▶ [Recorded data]
Content starts

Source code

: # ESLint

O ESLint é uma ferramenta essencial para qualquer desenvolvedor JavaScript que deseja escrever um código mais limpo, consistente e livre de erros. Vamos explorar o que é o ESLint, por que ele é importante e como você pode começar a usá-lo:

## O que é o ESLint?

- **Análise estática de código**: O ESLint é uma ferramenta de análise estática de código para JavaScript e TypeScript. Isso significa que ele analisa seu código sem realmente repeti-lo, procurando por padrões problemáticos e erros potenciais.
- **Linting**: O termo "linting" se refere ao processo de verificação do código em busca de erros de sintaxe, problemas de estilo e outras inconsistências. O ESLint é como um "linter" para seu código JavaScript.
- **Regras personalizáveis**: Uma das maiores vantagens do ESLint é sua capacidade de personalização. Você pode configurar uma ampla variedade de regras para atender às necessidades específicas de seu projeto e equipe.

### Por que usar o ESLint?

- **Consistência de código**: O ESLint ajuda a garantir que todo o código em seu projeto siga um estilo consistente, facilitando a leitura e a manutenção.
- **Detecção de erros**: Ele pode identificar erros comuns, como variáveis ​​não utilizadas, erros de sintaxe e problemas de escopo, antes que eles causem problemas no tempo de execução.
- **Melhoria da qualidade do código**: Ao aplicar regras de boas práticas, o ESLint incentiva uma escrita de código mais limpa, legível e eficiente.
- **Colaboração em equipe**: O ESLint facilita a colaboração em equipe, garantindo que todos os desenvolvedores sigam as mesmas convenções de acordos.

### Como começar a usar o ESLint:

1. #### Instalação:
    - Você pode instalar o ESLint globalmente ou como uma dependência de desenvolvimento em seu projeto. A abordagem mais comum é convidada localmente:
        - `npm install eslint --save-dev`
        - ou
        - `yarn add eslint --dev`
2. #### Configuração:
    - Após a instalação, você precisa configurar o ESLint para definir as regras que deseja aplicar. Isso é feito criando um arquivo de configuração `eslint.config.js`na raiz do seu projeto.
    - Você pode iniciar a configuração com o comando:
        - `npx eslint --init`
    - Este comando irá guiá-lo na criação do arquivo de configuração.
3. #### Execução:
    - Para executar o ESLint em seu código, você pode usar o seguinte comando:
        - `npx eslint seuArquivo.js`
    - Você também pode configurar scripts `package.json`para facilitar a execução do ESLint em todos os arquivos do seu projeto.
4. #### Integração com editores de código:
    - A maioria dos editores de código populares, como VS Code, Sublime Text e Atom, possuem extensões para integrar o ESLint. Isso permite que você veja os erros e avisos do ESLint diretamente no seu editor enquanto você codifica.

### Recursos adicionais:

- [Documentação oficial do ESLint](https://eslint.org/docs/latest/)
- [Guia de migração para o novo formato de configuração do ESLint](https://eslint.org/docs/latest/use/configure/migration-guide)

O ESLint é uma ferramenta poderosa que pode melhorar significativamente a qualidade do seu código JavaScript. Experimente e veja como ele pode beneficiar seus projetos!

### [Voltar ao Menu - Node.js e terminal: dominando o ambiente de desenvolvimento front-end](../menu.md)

Content ends

▶ [What you are asked to do]
Would you reproduce every record above exactly as it appears?

▶ [Exercise result]
Source code

: # ESLint

O ESLint é uma ferramenta essencial para qualquer desenvolvedor JavaScript que deseja escrever um código mais limpo, consistente e livre de erros. Vamos explorar o que é o ESLint, por que ele é importante e como você pode começar a usá-lo:

## O que é o ESLint?

- **Análise estática de código**: O ESLint é uma ferramenta de análise estática de código para JavaScript e TypeScript. Isso significa que ele analisa seu código sem realmente repeti-lo, procurando por padrões problemáticos e erros potenciais.
- **Linting**: O termo "linting" se refere ao processo de verificação do código em busca de erros de sintaxe, problemas de estilo e outras inconsistências. O ESLint é como um "linter" para seu código JavaScript.
- **Regras personalizáveis**: Uma das maiores vantagens do ESLint é sua capacidade de personalização. Você pode configurar uma ampla variedade de regras para atender às necessidades específicas de seu projeto e equipe.

### Por que usar o ESLint?

- **Consistência de código**: O ESLint ajuda a garantir que todo o código em seu projeto siga um estilo consistente, facilitando a leitura e a manutenção.
- **Detecção de erros**: Ele pode identificar erros comuns, como variáveis ​​não utilizadas, erros de sintaxe e problemas de escopo, antes que eles causem problemas no tempo de execução.
- **Melhoria da qualidade do código**: Ao aplicar regras de boas práticas, o ESLint incentiva uma escrita de código mais limpa, legível e eficiente.
- **Colaboração em equipe**: O ESLint facilita a colaboração em equipe, garantindo que todos os desenvolvedores sigam as mesmas convenções de acordos.

### Como começar a usar o ESLint:

1. #### Instalação:
    - Você pode instalar o ESLint globalmente ou como uma dependência de desenvolvimento em seu projeto. A abordagem mais comum é convidada localmente:
        - `npm install eslint --save-dev`
        - ou
        - `yarn add eslint --dev`
2. #### Configuração:
    - Após a instalação, você precisa configurar o ESLint para definir as regras que deseja aplicar. Isso é feito criando um arquivo de configuração `eslint.config.js`na raiz do seu projeto.
    - Você pode iniciar a configuração com o comando:
        - `npx eslint --init`
    - Este comando irá guiá-lo na criação do arquivo de configuração.
3. #### Execução:
    - Para executar o ESLint em seu código, você pode usar o seguinte comando:
        - `npx eslint seuArquivo.js`
    - Você também pode configurar scripts `package.json`para facilitar a execução do ESLint em todos os arquivos do seu projeto.
4. #### Integração com editores de código:
    - A maioria dos editores de código populares, como VS Code, Sublime Text e Atom, possuem extensões para integrar o ESLint. Isso permite que você veja os erros e avisos do ESLint diretamente no seu editor enquanto você codifica.

### Recursos adicionais:

- [Documentação oficial do ESLint](https://eslint.org/docs/latest/)
- [Guia de migração para o novo formato de configuração do ESLint](https://eslint.org/docs/latest/use/configure/migration-guide)

O ESLint é uma ferramenta poderosa que pode melhorar significativamente a qualidade do seu código JavaScript. Experimente e veja como ele pode beneficiar seus projetos!

### [Voltar ao Menu - Node.js e terminal: dominando o ambiente de desenvolvimento front-end](../menu.md)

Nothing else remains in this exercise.